GIVEN INFORMATION: Begin
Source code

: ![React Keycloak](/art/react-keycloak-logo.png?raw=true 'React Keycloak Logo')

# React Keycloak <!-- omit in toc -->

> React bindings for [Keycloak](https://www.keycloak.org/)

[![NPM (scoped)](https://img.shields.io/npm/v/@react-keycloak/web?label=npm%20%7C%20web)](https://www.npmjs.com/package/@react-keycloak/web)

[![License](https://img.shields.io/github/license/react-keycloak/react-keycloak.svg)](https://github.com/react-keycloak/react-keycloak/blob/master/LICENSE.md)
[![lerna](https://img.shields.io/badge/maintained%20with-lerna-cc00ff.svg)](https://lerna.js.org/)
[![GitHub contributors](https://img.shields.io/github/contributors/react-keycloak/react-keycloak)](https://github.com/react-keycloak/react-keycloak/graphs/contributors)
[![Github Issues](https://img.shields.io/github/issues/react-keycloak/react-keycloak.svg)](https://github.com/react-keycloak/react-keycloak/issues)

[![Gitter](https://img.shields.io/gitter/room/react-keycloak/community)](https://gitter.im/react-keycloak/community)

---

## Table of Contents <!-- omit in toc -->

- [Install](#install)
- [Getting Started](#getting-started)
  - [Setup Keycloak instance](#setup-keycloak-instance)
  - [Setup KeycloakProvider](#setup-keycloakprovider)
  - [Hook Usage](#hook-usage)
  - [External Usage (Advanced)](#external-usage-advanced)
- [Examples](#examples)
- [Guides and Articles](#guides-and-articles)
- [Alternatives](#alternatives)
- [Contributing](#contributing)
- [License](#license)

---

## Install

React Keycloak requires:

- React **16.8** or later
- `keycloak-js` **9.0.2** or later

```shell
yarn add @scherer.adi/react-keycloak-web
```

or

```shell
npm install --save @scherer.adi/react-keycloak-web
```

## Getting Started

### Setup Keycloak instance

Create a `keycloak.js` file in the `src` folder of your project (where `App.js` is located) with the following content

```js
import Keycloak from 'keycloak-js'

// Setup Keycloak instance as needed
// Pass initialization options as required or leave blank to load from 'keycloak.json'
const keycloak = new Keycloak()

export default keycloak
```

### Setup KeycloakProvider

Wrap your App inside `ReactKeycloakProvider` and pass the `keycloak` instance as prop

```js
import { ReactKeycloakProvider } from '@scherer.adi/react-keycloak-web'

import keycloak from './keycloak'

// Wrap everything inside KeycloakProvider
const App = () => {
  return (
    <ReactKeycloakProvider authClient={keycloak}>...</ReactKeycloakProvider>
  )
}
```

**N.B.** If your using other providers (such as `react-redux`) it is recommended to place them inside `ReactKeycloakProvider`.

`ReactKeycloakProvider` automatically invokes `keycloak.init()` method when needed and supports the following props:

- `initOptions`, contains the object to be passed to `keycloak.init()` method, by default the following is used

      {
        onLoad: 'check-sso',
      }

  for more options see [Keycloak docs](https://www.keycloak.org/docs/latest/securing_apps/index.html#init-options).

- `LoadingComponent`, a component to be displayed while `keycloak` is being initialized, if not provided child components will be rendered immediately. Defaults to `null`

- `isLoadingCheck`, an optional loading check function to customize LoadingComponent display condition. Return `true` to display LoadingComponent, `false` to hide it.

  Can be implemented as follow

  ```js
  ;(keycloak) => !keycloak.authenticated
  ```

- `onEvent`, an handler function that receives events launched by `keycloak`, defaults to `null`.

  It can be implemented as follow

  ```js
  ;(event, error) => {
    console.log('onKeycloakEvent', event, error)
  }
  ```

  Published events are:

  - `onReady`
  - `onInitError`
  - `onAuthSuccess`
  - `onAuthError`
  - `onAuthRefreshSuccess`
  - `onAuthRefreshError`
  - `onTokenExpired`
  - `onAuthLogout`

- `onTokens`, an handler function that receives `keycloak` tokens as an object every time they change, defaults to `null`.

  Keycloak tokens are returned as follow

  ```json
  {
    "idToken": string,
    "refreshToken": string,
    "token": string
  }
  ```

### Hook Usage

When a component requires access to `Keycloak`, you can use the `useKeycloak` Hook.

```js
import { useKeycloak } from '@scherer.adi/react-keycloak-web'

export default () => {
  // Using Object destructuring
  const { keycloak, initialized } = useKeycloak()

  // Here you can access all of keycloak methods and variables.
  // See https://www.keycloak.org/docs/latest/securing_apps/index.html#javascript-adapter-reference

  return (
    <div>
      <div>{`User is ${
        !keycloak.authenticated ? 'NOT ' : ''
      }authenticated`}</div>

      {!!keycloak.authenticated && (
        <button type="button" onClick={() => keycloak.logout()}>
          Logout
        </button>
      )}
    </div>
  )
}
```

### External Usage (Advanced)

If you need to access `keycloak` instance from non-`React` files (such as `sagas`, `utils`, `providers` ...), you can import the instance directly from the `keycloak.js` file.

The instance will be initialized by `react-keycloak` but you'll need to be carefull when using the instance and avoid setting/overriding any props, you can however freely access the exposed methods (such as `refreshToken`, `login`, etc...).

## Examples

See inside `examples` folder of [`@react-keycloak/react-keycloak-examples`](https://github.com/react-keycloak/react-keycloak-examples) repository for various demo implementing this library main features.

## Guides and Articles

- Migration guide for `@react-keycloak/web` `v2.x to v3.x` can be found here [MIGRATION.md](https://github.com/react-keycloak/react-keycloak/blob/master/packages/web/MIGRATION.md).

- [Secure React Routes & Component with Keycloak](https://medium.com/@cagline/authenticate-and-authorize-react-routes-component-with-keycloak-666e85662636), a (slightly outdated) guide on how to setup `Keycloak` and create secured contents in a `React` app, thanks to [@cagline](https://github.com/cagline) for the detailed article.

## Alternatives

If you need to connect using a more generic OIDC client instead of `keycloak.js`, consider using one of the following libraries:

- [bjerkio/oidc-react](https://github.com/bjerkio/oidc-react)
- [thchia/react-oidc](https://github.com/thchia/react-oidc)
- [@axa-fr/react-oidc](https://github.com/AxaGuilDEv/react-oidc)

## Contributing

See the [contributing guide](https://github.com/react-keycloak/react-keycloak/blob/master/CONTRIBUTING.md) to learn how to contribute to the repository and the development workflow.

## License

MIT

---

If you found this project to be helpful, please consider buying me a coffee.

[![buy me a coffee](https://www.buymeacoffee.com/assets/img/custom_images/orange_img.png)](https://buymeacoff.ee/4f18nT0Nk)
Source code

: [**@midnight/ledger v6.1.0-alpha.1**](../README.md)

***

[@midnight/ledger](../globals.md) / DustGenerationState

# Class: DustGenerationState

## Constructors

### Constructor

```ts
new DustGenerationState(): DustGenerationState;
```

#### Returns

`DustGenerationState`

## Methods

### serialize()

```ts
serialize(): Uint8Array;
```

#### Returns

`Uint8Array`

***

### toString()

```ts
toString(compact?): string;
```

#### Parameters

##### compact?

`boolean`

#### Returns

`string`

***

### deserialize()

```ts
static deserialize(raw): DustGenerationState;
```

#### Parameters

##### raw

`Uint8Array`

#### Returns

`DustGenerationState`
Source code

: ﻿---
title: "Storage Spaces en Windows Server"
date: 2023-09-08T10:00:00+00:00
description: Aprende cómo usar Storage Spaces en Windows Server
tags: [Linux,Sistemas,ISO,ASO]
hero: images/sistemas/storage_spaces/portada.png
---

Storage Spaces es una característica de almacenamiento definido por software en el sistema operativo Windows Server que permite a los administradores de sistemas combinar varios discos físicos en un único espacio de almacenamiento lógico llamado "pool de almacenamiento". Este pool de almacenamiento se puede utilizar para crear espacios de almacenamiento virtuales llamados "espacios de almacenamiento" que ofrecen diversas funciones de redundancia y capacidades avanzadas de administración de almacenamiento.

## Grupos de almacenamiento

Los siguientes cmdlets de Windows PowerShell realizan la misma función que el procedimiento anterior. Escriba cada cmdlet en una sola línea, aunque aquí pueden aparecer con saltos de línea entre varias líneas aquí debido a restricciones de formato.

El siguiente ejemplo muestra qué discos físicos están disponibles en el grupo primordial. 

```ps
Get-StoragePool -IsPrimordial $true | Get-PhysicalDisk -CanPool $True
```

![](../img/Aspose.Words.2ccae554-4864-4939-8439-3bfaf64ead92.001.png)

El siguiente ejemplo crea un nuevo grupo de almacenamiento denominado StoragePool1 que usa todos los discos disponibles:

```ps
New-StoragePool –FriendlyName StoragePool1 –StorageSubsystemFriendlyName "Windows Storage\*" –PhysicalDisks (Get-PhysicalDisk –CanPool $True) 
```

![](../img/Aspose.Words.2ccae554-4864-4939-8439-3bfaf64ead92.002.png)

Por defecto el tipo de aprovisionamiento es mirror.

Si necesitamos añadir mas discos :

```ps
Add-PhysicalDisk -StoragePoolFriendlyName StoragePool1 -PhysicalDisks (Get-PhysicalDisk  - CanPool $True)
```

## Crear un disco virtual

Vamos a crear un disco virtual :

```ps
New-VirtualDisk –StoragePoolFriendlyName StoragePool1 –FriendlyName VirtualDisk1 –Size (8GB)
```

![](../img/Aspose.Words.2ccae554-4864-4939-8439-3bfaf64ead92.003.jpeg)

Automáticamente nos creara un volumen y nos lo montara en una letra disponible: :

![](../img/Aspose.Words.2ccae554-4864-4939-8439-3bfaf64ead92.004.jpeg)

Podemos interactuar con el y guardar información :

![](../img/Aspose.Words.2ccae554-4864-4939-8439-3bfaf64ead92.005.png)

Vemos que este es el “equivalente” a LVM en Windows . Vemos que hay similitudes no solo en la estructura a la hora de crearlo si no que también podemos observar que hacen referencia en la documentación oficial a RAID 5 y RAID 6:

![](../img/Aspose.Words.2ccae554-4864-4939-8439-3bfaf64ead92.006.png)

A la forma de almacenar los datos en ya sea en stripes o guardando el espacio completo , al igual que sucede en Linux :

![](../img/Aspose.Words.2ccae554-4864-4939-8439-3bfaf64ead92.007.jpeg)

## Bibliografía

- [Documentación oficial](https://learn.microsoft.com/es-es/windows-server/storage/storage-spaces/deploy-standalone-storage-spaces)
GIVEN INFORMATION: End
• [PROBLEM TO WORK ON]: Extract every line from the records above that contains the word "scherer".

• [ANSWER]:
yarn add @scherer.adi/react-keycloak-web
npm install --save @scherer.adi/react-keycloak-web
import { ReactKeycloakProvider } from '@scherer.adi/react-keycloak-web'
import { useKeycloak } from '@scherer.adi/react-keycloak-web'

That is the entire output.